Sidecar services (Redis, Postgres, etc.)

Declare sidecar containers that run alongside the agent on the crew bridge network. Agents reach them by service name — redis:6379, postgres:5432 — over a private network that’s never published to the host.
spec:
  devcontainer:
    image: mcr.microsoft.com/devcontainers/python:3.12
    # The agent assembles its connection strings at runtime from
    # the injected credential (POSTGRES_PASSWORD comes in via the
    # agent's env_refs below). DATABASE_HOST/PORT/USER/NAME are
    # literals here; manifest devcontainer.env does NOT expand
    # ${VAR} substitution — runtime code does.
    env:
      DATABASE_HOST: postgres
      DATABASE_PORT: "5432"
      DATABASE_USER: postgres
      DATABASE_NAME: app
      REDIS_URL: redis://redis:6379

  credentials:
    - env: POSTGRES_PASSWORD
      provider: NONE
      type: GENERIC_SECRET

  services:
    - name: redis
      image: redis:7-alpine
      ports: ["6379"]
      healthcheck:
        test: ["CMD", "redis-cli", "ping"]
        interval: 5s
        retries: 5

    - name: postgres
      image: postgres:16
      env:
        POSTGRES_DB: app
        POSTGRES_USER: postgres
      env_refs: [POSTGRES_PASSWORD]    # injected from the credential vault
      ports: ["5432"]
      volumes:
        - name: pg-data
          mount: /var/lib/postgresql/data
      healthcheck:
        test: ["CMD-SHELL", "pg_isready -U postgres"]
        interval: 5s
        retries: 10
        start_period: 10s
What the provisioner does for each service:
  1. Pull the image (best-effort: tolerates registry outages when a local copy exists).
  2. Create per-crew named volumes (crewship-svc-{crew-slug}-vol-{name}).
  3. Start the container with a DNS alias matching name, on the crew bridge.
  4. Wait for healthcheck.test to report HEALTHY — capped at 60 s across all sidecars in the crew (internal/provider/docker/sidecar.go:EnsureCrewServices).
  5. Only then start the agent runtime.
A failed healthcheck (timeout, non-zero exit) prevents the agent from starting — the error surfaces as sidecar "X" not healthy: .... This is intentional: silently proceeding would mask half-broken setups that look fine until the first DB query times out.
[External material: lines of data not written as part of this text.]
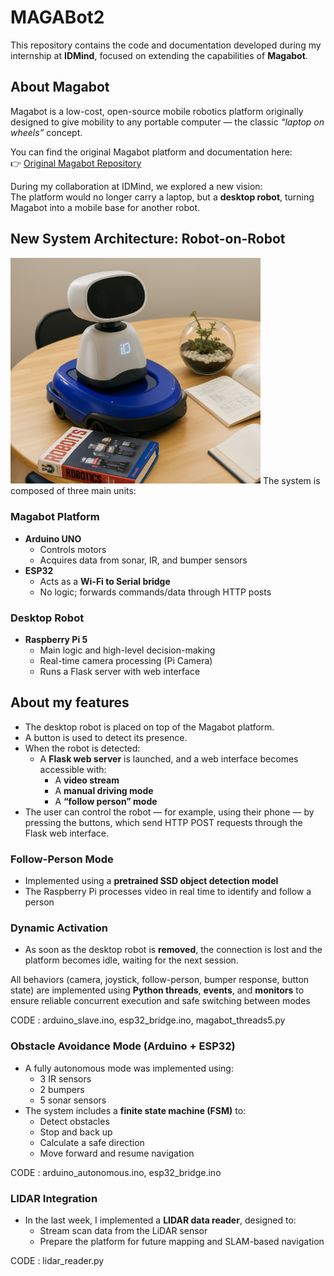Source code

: # MAGABot2

This repository contains the code and documentation developed during my internship at **IDMind**, focused on extending the capabilities of **Magabot**.

## About Magabot

Magabot is a low-cost, open-source mobile robotics platform originally designed to give mobility to any portable computer — the classic *“laptop on wheels”* concept.

You can find the original Magabot platform and documentation here:  
👉 [Original Magabot Repository](https://github.com/SvenThorkildsen/magabot)

During my collaboration at IDMind, we explored a new vision:  
The platform would no longer carry a laptop, but a **desktop robot**, turning Magabot into a mobile base for another robot.

## New System Architecture: Robot-on-Robot
<img src="MAGABot2.png" alt="MAGABot Platform" width="400"/>
The system is composed of three main units:

### Magabot Platform
- **Arduino UNO**  
  - Controls motors  
  - Acquires data from sonar, IR, and bumper sensors
- **ESP32**  
  - Acts as a **Wi-Fi to Serial bridge**  
  - No logic; forwards commands/data through HTTP posts

### Desktop Robot
- **Raspberry Pi 5**  
  - Main logic and high-level decision-making  
  - Real-time camera processing (Pi Camera)  
  - Runs a Flask server with web interface

## About my features
- The desktop robot is placed on top of the Magabot platform.
- A button is used to detect its presence.
- When the robot is detected:
  - A **Flask web server** is launched, and a web interface becomes accessible with:
    - A **video stream**
    - A **manual driving mode**
    - A **“follow person” mode**
- The user can control the robot — for example, using their phone — by pressing the buttons, which send HTTP POST requests through the Flask web interface.

### Follow-Person Mode
- Implemented using a **pretrained SSD object detection model**
- The Raspberry Pi processes video in real time to identify and follow a person

### Dynamic Activation
- As soon as the desktop robot is **removed**, the connection is lost and the platform becomes idle, waiting for the next session.

All behaviors (camera, joystick, follow-person, bumper response, button state) are implemented using **Python threads**, **events**, and **monitors** to ensure reliable concurrent execution and safe switching between modes

CODE : arduino_slave.ino, esp32_bridge.ino, magabot_threads5.py

### Obstacle Avoidance Mode (Arduino + ESP32)
- A fully autonomous mode was implemented using:
  - 3 IR sensors
  - 2 bumpers
  - 5 sonar sensors
- The system includes a **finite state machine (FSM)** to:
  - Detect obstacles
  - Stop and back up
  - Calculate a safe direction
  - Move forward and resume navigation
  
CODE : arduino_autonomous.ino, esp32_bridge.ino

### LIDAR Integration
- In the last week, I implemented a **LIDAR data reader**, designed to:
  - Stream scan data from the LiDAR sensor
  - Prepare the platform for future mapping and SLAM-based navigation
  
CODE : lidar_reader.py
Test your healthcheck command locally before committing the manifest.
Services declared without a healthcheck: block aren’t gated — Crewship considers them ready as soon as Docker reports the container running. Use a healthcheck whenever the agent’s first call depends on the service being initialized (Postgres after initdb, Redis after AOF replay, etc.).
Volumes are always named volumes. The validator rejects bind-mount paths so manifests stay portable across machines.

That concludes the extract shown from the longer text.